Mil pedaços de mim jazem ao chão, estilhaços de sonhos natimortos.

Devo agradecer-te? Afinal, posso reconstruir-me. E tu?

Sou a alma da primavera que dorme em cada inverno para renascer ao primeiro raio de sol.

Sou a semente sob o solo, avida da chuva para nutrir-me a cada gota.

Sou a acha de lenha seca aguardando a primeira fagulha para arder.

Sou o primórdio dos tempos aguardando "faça-se"!

Sou todos os deuses em todas as eras no desfile interminável do ser.

Já fui quebrada, queimada, desmembrada, morta em mil vidas vivendo inúmeras formas de morrer. E renasci.

E tu? Quem foste?

Fui o sonho da quimera santa e profana. Fui vento e tempestade, brisa e tormenta. Varri os mares e encrespei as ondas em furiosos vagalhôes que sossobram barcos e destruíram civilizações.

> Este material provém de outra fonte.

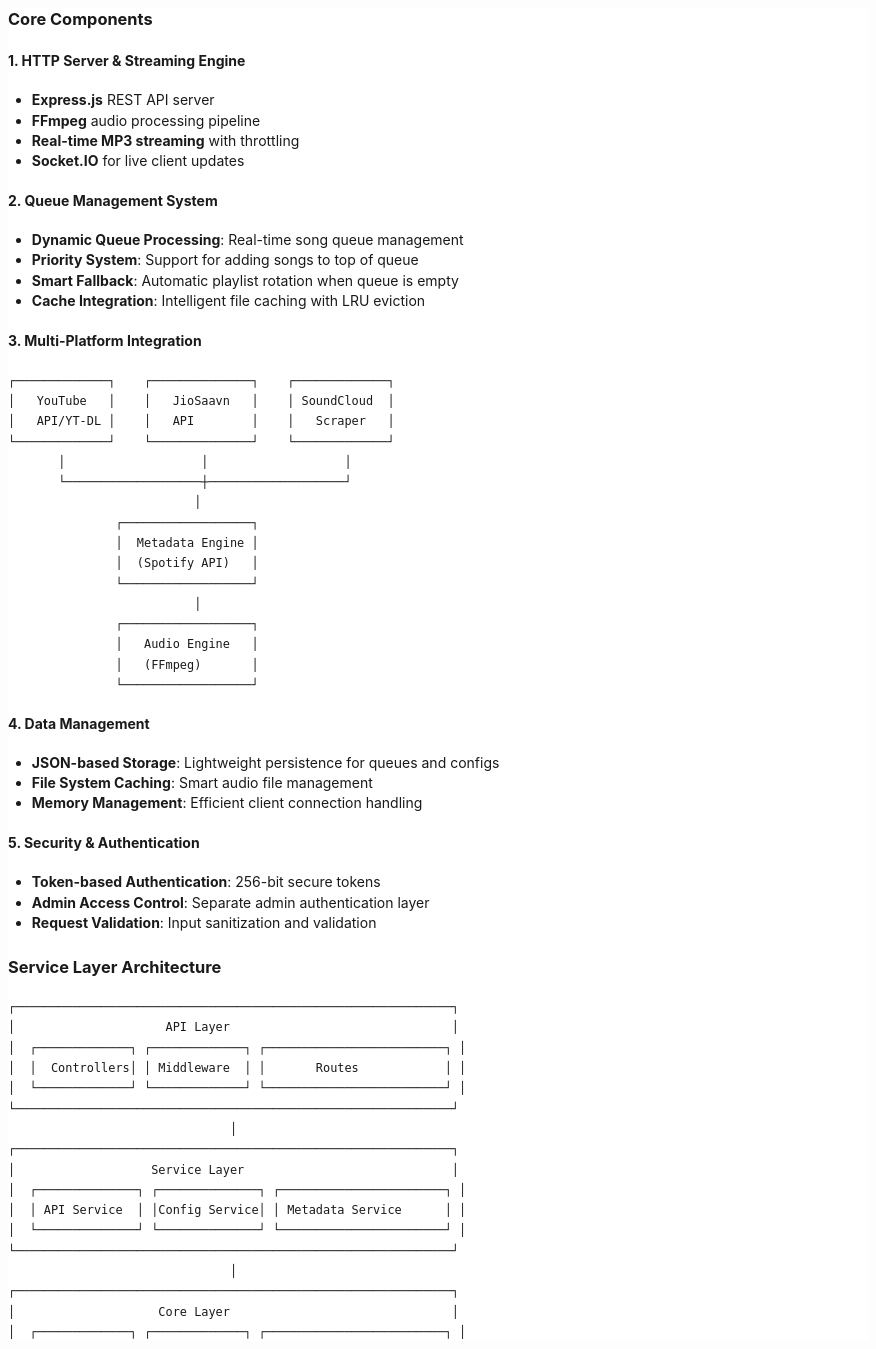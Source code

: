 ### Core Components

#### 1. **HTTP Server & Streaming Engine**
- **Express.js** REST API server
- **FFmpeg** audio processing pipeline
- **Real-time MP3 streaming** with throttling
- **Socket.IO** for live client updates

#### 2. **Queue Management System**
- **Dynamic Queue Processing**: Real-time song queue management
- **Priority System**: Support for adding songs to top of queue
- **Smart Fallback**: Automatic playlist rotation when queue is empty
- **Cache Integration**: Intelligent file caching with LRU eviction

#### 3. **Multi-Platform Integration**
```
┌─────────────┐    ┌──────────────┐    ┌─────────────┐
│   YouTube   │    │   JioSaavn   │    │ SoundCloud  │
│   API/YT-DL │    │   API        │    │   Scraper   │
└─────────────┘    └──────────────┘    └─────────────┘
       │                   │                   │
       └───────────────────┼───────────────────┘
                          │
               ┌──────────────────┐
               │  Metadata Engine │
               │  (Spotify API)   │
               └──────────────────┘
                          │
               ┌──────────────────┐
               │   Audio Engine   │
               │   (FFmpeg)       │
               └──────────────────┘
```

#### 4. **Data Management**
- **JSON-based Storage**: Lightweight persistence for queues and configs
- **File System Caching**: Smart audio file management
- **Memory Management**: Efficient client connection handling

#### 5. **Security & Authentication**
- **Token-based Authentication**: 256-bit secure tokens
- **Admin Access Control**: Separate admin authentication layer
- **Request Validation**: Input sanitization and validation

### Service Layer Architecture

```
┌─────────────────────────────────────────────────────────────┐
│                     API Layer                               │
│  ┌─────────────┐ ┌─────────────┐ ┌─────────────────────────┐ │
│  │  Controllers│ │ Middleware  │ │       Routes            │ │
│  └─────────────┘ └─────────────┘ └─────────────────────────┘ │
└─────────────────────────────────────────────────────────────┘
                               │
┌─────────────────────────────────────────────────────────────┐
│                   Service Layer                             │
│  ┌──────────────┐ ┌──────────────┐ ┌───────────────────────┐ │
│  │ API Service  │ │Config Service│ │ Metadata Service      │ │
│  └──────────────┘ └──────────────┘ └───────────────────────┘ │
└─────────────────────────────────────────────────────────────┘
                               │
┌─────────────────────────────────────────────────────────────┐
│                    Core Layer                               │
│  ┌─────────────┐ ┌─────────────┐ ┌─────────────────────────┐ │
```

Fui a fúria dos vulcões a erguer montanhas e afundar continentes.

Jazi nas profundezas esperando paciente ser liberta dos grilhões da terra para voar ao infinito como átomo desgarrado.

Tive meu coração partido e minha alma tão ferida que a dor empalideceu as estrelas e ofuscou o sol.

Então, tu veio como sussurro e pediu compaixão, pediu amor sem julgamento, pediu uma chance para viver, e me tentou matar.

Confesso que quebrei...mas nao morri. Eu, que poderia morrer por ti, não morrerei para ti.

Mas como a árvore chora ao ver que o cabo do machado é de madeira, eu choro por ti, pela ultima vez.

Dizem que o amor não morre, ledo engano. Ele morre assassinado em cada gesto ou palavra que tenta profana-lo, mentir-lhe, escravizá-lo.

Mil pedaços de mim jazem ao chão, pedaços do amor que te dei e que fostes matando aos poucos.Não te enganes, eu sobrevivi a mil vidas, sobrebiverei a mais esta...e tú?